Work to be completed:
The lines to copy are those with "Cavendish" in them. Pull each one from the entries below.

Records provided:
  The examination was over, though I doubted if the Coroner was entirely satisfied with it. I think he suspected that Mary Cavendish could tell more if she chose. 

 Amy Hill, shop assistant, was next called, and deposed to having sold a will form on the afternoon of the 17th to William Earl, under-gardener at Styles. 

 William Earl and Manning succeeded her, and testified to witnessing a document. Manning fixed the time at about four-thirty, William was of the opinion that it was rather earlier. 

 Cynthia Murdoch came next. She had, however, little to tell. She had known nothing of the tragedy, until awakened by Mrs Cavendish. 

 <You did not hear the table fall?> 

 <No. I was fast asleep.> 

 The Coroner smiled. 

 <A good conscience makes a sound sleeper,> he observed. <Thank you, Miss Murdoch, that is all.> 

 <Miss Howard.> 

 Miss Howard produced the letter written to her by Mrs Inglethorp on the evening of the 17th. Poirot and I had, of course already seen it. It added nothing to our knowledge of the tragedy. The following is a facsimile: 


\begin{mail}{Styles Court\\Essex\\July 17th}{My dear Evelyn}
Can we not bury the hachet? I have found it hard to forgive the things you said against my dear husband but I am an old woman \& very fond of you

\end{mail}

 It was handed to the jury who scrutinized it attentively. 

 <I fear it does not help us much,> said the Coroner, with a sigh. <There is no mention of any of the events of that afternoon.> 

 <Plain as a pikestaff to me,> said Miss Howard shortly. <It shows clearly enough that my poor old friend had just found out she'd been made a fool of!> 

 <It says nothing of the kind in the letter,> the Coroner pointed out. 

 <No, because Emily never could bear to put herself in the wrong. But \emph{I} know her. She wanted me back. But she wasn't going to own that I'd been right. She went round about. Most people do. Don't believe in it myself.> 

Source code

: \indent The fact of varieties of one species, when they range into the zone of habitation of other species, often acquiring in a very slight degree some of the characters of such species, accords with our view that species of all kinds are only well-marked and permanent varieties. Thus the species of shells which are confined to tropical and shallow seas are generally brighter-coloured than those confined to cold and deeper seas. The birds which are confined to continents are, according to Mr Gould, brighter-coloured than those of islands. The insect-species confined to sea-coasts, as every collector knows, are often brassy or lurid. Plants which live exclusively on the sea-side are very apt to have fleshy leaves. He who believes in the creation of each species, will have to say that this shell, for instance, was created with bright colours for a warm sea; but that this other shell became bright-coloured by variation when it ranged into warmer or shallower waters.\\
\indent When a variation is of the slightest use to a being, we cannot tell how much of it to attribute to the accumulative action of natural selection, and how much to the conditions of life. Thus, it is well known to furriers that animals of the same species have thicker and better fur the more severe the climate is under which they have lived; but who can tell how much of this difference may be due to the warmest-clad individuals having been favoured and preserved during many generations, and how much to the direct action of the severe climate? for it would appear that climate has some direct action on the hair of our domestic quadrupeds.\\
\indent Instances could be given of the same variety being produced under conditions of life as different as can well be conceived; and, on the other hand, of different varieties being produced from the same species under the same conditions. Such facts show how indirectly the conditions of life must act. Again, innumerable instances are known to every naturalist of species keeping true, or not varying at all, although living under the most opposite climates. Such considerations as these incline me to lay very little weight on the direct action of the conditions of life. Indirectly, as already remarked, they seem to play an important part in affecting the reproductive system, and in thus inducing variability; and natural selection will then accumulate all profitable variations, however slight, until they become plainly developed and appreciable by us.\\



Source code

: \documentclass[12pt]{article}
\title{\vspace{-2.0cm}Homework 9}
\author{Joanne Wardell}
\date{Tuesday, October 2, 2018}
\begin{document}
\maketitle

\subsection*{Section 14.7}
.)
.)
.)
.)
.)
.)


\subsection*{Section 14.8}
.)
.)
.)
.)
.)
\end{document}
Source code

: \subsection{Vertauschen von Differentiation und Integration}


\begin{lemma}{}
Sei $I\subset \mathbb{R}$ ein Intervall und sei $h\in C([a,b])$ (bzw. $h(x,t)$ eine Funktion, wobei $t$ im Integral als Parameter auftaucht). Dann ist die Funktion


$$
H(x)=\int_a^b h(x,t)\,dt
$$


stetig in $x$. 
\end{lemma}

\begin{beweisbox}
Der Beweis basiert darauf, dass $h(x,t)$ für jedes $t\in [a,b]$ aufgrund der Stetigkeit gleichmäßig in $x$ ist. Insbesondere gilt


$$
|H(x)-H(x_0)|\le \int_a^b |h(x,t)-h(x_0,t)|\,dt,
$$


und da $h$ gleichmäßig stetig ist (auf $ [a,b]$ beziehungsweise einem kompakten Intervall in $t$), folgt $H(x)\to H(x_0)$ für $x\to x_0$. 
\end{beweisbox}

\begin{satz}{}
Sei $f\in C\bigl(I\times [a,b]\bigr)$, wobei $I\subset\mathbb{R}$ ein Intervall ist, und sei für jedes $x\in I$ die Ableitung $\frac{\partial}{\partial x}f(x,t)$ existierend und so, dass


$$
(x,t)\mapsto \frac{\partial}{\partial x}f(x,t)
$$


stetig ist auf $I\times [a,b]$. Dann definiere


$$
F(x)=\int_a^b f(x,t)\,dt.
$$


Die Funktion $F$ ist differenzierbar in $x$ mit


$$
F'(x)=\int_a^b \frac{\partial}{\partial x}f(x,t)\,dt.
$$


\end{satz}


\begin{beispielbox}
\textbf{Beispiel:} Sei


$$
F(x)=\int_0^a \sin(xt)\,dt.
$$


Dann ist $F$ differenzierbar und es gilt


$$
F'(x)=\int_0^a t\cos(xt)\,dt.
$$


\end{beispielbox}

Reply:
  The examination was over, though I doubted if the Coroner was entirely satisfied with it. I think he suspected that Mary Cavendish could tell more if she chose. 
 Cynthia Murdoch came next. She had, however, little to tell. She had known nothing of the tragedy, until awakened by Mrs Cavendish. 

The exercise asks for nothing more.